You know what's super annoying?
You go do your workout, you go home, you walk the dog, you shower. You're like, man, I should be really hungry, I just did the hardest workout in the world clearly, I needs me some protein and vitamins. But you're still kind of on that endorphin high and cause your body is still processing the workouts or some scientific nonsense I don't know, and you're just not really feeling hungry.
So you kind of just start making some dinner, you start making your lunch for tomorrow because you're that person who brings their lunch and makes it the night before, and you just pop a little piece of vegetable in your mouth.
AND THE DAM IS BROKEN AND THE FLOOD IS RUSHING IN AND YOU JUST START TO EAT ALL THE FOOD IN THE WHOLE WORLD.
This is why I love leftovers and easy access to healthy meals because otherwise after every workout I would just be like RAMEN AGAIN WHY NOT IT TAKES FIVE MINUTES.
Although when I doctor up my ramen it is damn tasty, with green onion and slices of meat and carrots and when I could eggs lots of eggs. So many eggs. It almost made you forget that one packet of ramen was 500% your daily sodium intake or some shit like that.
OKAY I DID NOT START THIS BLOG TO TALK ABOUT FOOD (all the time).

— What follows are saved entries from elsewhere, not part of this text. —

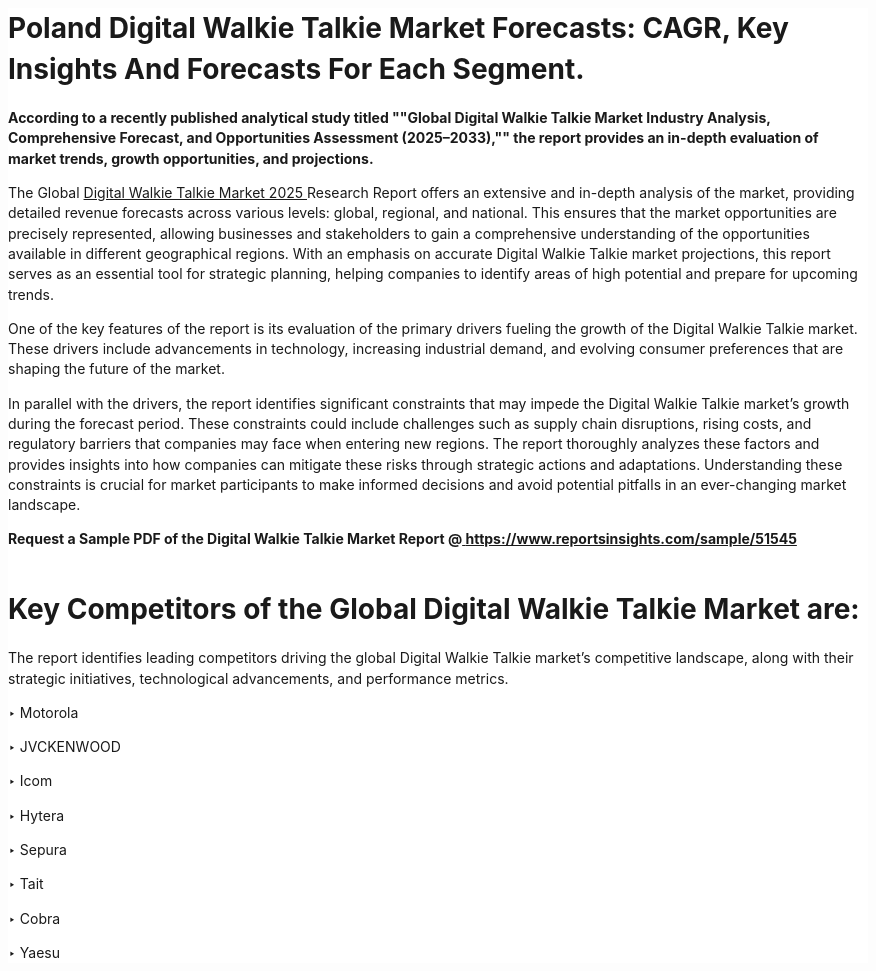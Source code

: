 # Poland Digital Walkie Talkie Market Forecasts: CAGR, Key Insights And Forecasts For Each Segment.

<strong>According to a recently published analytical study titled ""Global Digital Walkie Talkie Market Industry Analysis, Comprehensive Forecast, and Opportunities Assessment (2025–2033),"" the report provides an in-depth evaluation of market trends, growth opportunities, and projections.</strong>

 The Global <a href=https://www.reportsinsights.com/sample/51545>Digital Walkie Talkie Market 2025 </a> Research Report offers an extensive and in-depth analysis of the market, providing detailed revenue forecasts across various levels: global, regional, and national. This ensures that the market opportunities are precisely represented, allowing businesses and stakeholders to gain a comprehensive understanding of the opportunities available in different geographical regions. With an emphasis on accurate Digital Walkie Talkie market projections, this report serves as an essential tool for strategic planning, helping companies to identify areas of high potential and prepare for upcoming trends.

One of the key features of the report is its evaluation of the primary drivers fueling the growth of the Digital Walkie Talkie market. These drivers include advancements in technology, increasing industrial demand, and evolving consumer preferences that are shaping the future of the market. 

In parallel with the drivers, the report identifies significant constraints that may impede the Digital Walkie Talkie market’s growth during the forecast period. These constraints could include challenges such as supply chain disruptions, rising costs, and regulatory barriers that companies may face when entering new regions. The report thoroughly analyzes these factors and provides insights into how companies can mitigate these risks through strategic actions and adaptations. Understanding these constraints is crucial for market participants to make informed decisions and avoid potential pitfalls in an ever-changing market landscape.

<strong>Request a Sample PDF of the Digital Walkie Talkie Market Report </strong><strong>@<a href=https://www.reportsinsights.com/sample/51545> https://www.reportsinsights.com/sample/51545</a></strong></font>

# <strong>Key Competitors of the Global Digital Walkie Talkie Market are:</strong>

The report identifies leading competitors driving the global Digital Walkie Talkie market’s competitive landscape, along with their strategic initiatives, technological advancements, and performance metrics.

‣ Motorola

‣ JVCKENWOOD

‣ Icom

‣ Hytera

‣ Sepura

‣ Tait

‣ Cobra

‣ Yaesu
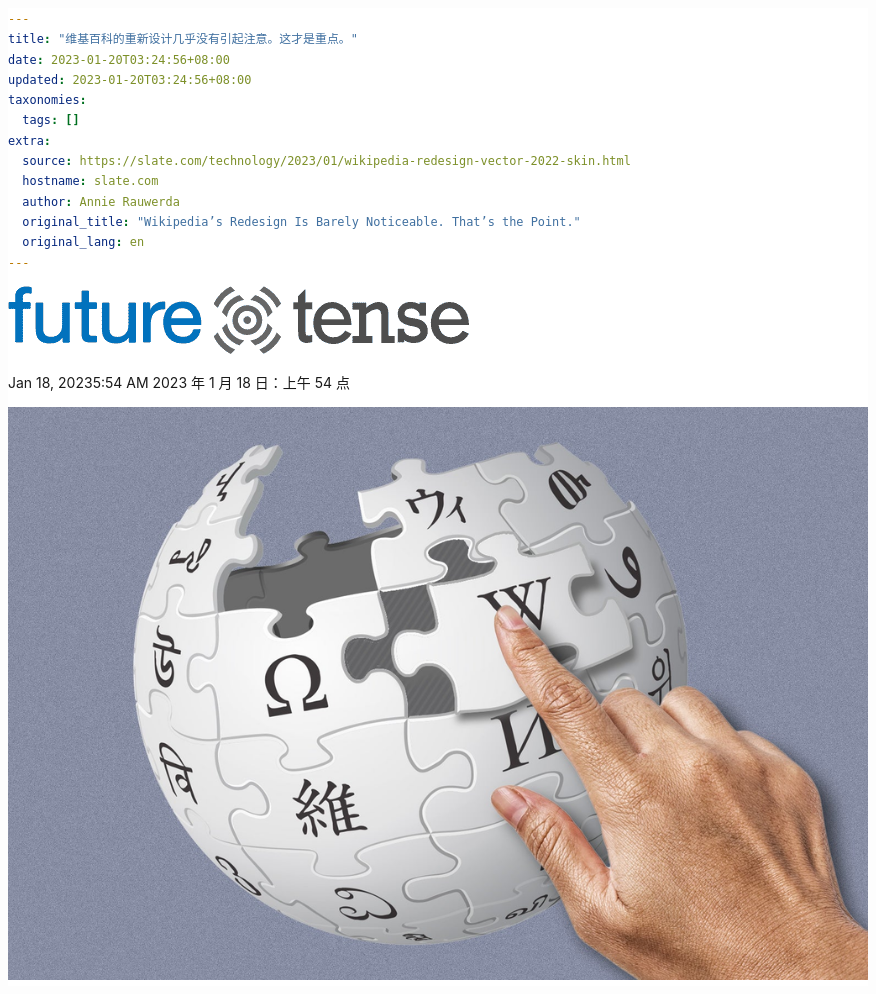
 ```yaml
---
title: "维基百科的重新设计几乎没有引起注意。这才是重点。"
date: 2023-01-20T03:24:56+08:00
updated: 2023-01-20T03:24:56+08:00
taxonomies:
  tags: []
extra:
  source: https://slate.com/technology/2023/01/wikipedia-redesign-vector-2022-skin.html
  hostname: slate.com
  author: Annie Rauwerda
  original_title: "Wikipedia’s Redesign Is Barely Noticeable. That’s the Point."
  original_lang: en
---
```


[![Future Tense](7ff9545e-d46d-4daa-9328-e1bf5436be86.png)](https://slate.com/technology/future-tense)

Jan 18, 20235:54 AM 2023 年 1 月 18 日：上午 54 点

![A hand moves a puzzle piece on Wikipedia's logo, a globe made up of puzzle pieces.](39f1649b-ceb7-450c-bbe2-8d8f8d33db35.jpeg)
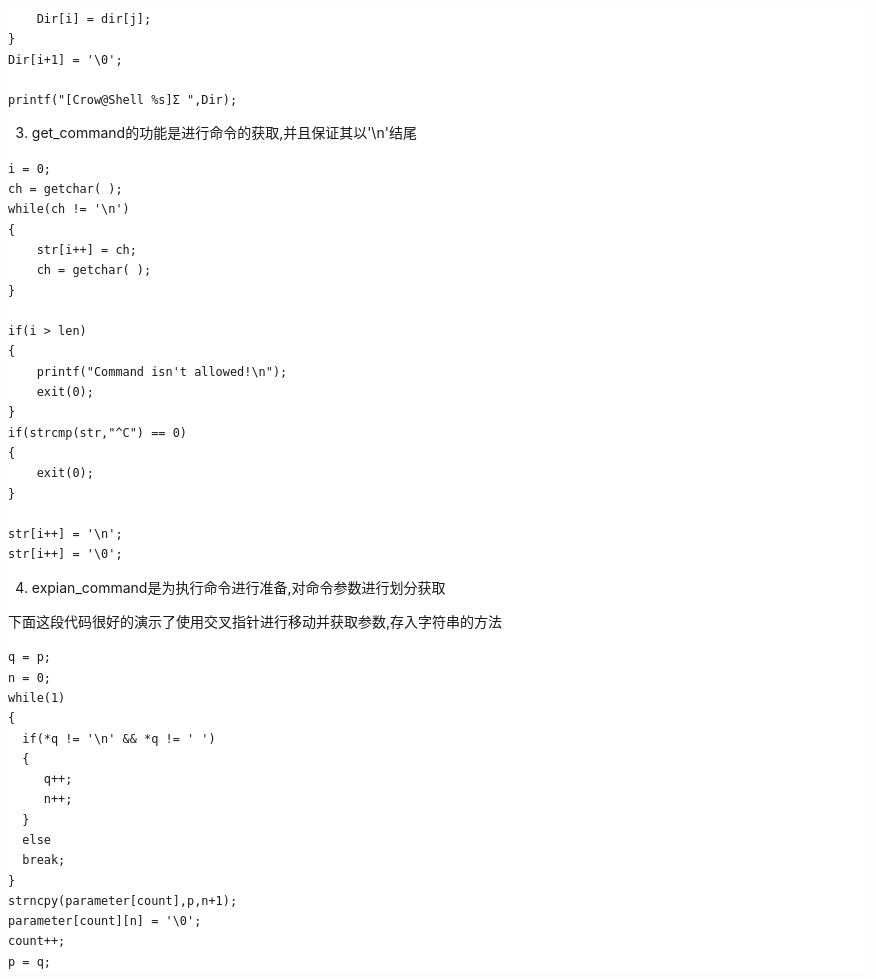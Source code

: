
  ```
     Dir[i] = dir[j];
 }
 Dir[i+1] = '\0';

 printf("[Crow@Shell %s]Σ ",Dir);

 ```
3. get_command的功能是进行命令的获取,并且保证其以'\n'结尾

 ```
 i = 0;
 ch = getchar( );
 while(ch != '\n')
 {
     str[i++] = ch;
     ch = getchar( );
 }

 if(i > len)
 {
     printf("Command isn't allowed!\n");
     exit(0);
 }
 if(strcmp(str,"^C") == 0)
 {
     exit(0);
 }

 str[i++] = '\n';
 str[i++] = '\0';

 ```
4. expian_command是为执行命令进行准备,对命令参数进行划分获取

 下面这段代码很好的演示了使用交叉指针进行移动并获取参数,存入字符串的方法

 ```
 q = p;
 n = 0;
 while(1)
 {
   if(*q != '\n' && *q != ' ')
   {
      q++;
      n++;
   }
   else
   break;
 }
 strncpy(parameter[count],p,n+1);
 parameter[count][n] = '\0';
 count++;
 p = q;

 ```
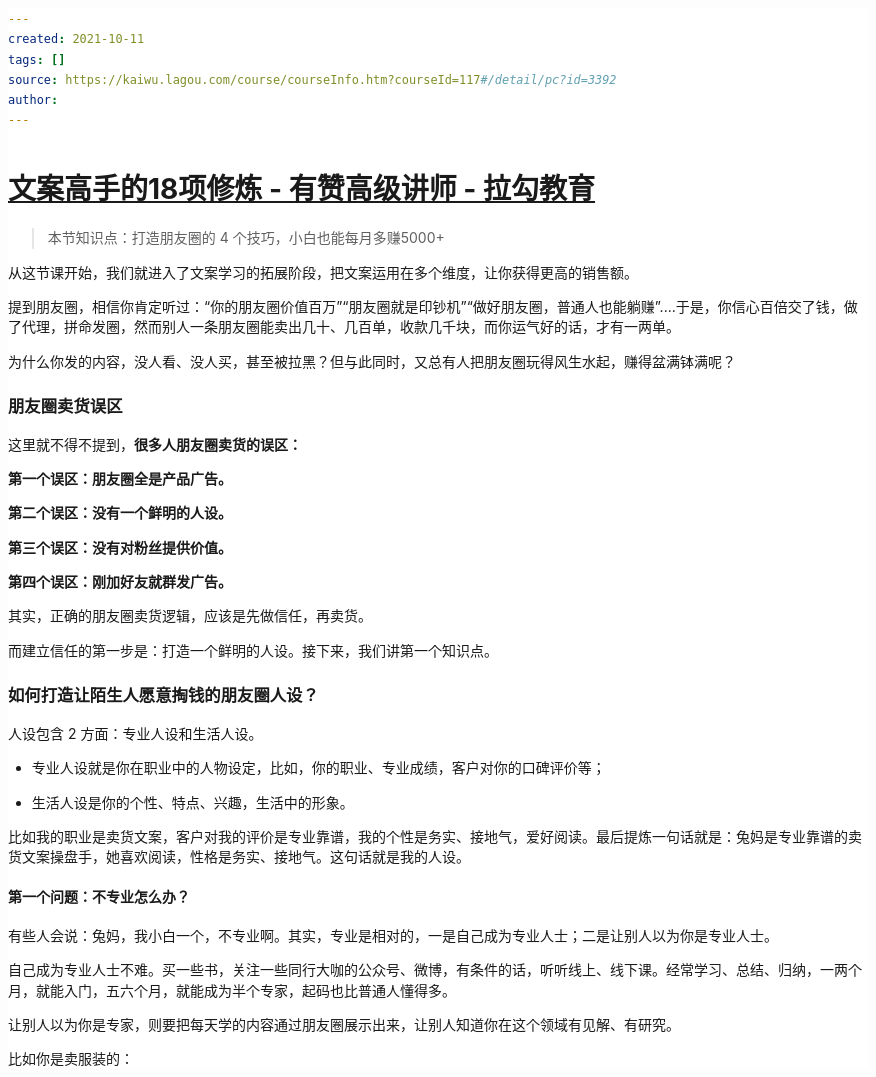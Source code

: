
 ```yaml
---
created: 2021-10-11
tags: []
source: https://kaiwu.lagou.com/course/courseInfo.htm?courseId=117#/detail/pc?id=3392
author: 
---
```


# [文案高手的18项修炼 - 有赞高级讲师 - 拉勾教育](https://kaiwu.lagou.com/course/courseInfo.htm?courseId=117#/detail/pc?id=3392)


> 本节知识点：打造朋友圈的 4 个技巧，小白也能每月多赚5000+

从这节课开始，我们就进入了文案学习的拓展阶段，把文案运用在多个维度，让你获得更高的销售额。

提到朋友圈，相信你肯定听过：“你的朋友圈价值百万”“朋友圈就是印钞机”“做好朋友圈，普通人也能躺赚”....于是，你信心百倍交了钱，做了代理，拼命发圈，然而别人一条朋友圈能卖出几十、几百单，收款几千块，而你运气好的话，才有一两单。

为什么你发的内容，没人看、没人买，甚至被拉黑？但与此同时，又总有人把朋友圈玩得风生水起，赚得盆满钵满呢？

### 朋友圈卖货误区

这里就不得不提到，**很多人朋友圈卖货的误区：**

**第一个误区：朋友圈全是产品广告。**

**第二个误区：没有一个鲜明的人设。**

**第三个误区：没有对粉丝提供价值。**

**第四个误区：刚加好友就群发广告。**

其实，正确的朋友圈卖货逻辑，应该是先做信任，再卖货。

而建立信任的第一步是：打造一个鲜明的人设。接下来，我们讲第一个知识点。

### 如何打造让陌生人愿意掏钱的朋友圈人设？

人设包含 2 方面：专业人设和生活人设。

-   专业人设就是你在职业中的人物设定，比如，你的职业、专业成绩，客户对你的口碑评价等；
    
-   生活人设是你的个性、特点、兴趣，生活中的形象。
    

比如我的职业是卖货文案，客户对我的评价是专业靠谱，我的个性是务实、接地气，爱好阅读。最后提炼一句话就是：兔妈是专业靠谱的卖货文案操盘手，她喜欢阅读，性格是务实、接地气。这句话就是我的人设。

#### 第一个问题：不专业怎么办？

有些人会说：兔妈，我小白一个，不专业啊。其实，专业是相对的，一是自己成为专业人士；二是让别人以为你是专业人士。

自己成为专业人士不难。买一些书，关注一些同行大咖的公众号、微博，有条件的话，听听线上、线下课。经常学习、总结、归纳，一两个月，就能入门，五六个月，就能成为半个专家，起码也比普通人懂得多。

让别人以为你是专家，则要把每天学的内容通过朋友圈展示出来，让别人知道你在这个领域有见解、有研究。

比如你是卖服装的：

I've been trying to increase my running abilities in my workouts, and I've also been incorporating a lot of weight training. Today, I reached a pretty incredible landmark, I think - I ran for a solid 15 minutes straight (we're not going to talk about the accidental hit of the emergency stop so there was technically a ten second pause at minute 13 but THAT IS MERELY SEMANTICS), which is well over a solid mile. I've never been much of a runner or able to do anything like this - and I thought it was a big deal when I was able to hit 10 minutes, the Friday before last. Last week I did a 10 minute run, a 2 minute walk, then a 10 minute run; today (and this week) I am doing a 15 minute run with a two minute cooldown. The reason for this is twofold:
I'm not running very fast, so I'm going to focus on getting my time up, and then when I can run a steady 20 minutes, I'm going to work on increasing my speed.
I want to focus more on weight training at this point, since this is what's going to really help my body transform and get healthier.
I really tried to spend more time on weights today, and I think I came up with a pretty good routine that was approx. 30 minutes long:
Side bench press at 25 lbs: x10 each side, 3 reps.
Side lift at 25 lbs: x5 each side, 1 rep.
Tricep pull at 25 lbs: x10, 2 reps.
Russian twist at 7 lbs: x20, 3 reps.
Squats with 30 lbs: x10, 3 reps.
Pushups x10 (regular ones but still terrible form, so a work in progress)
deadlift with 30 lbs: x10, 2 reps
Bench press with 30 lbs: x10, 2 reps.
Incline pull up x10 (to work my way up to a regular pull up)
Lat pulldown at 70 lbs x10, 3 reps.
Obviously I'd have to repeat all that again to get a really *full* routine but I decided that, with the 15 minute solid run (over a mile!!!), maybe just maybe I'd leave it at that for the day.
GOOD NEWS WAS I KNOCKED IT ALL OUT OF THE PARK AND DIDN'T EVEN BREAK A SWEAT*
*everything in that statement is a complete and utter lie.
The actual good news is that that operation I'd apparently had to replace my limbs with noodles was a complete success.
I'd been weight training regularly with all this but I really ramped it up today, and for this week I'm going to keep it at this level, and next week I'm probably going to increase the numbers by at least five (so x15 3 reps, etc), and the week after that I'll try increasing weight. I'll probably alternate like that for a little while.
ahhahahahaha just thinking about that makes my everything hurt.
Then I came home and had a kickass super duper healthy dinner (despite trying to everything in the kitchen Kirby style beforehand).
And that's all for now!
Super blog. There is no better feeling than measuring your performance and seeing progress week by week or month by month! Just don't step up the length or intensity too quickly or you risk a setback.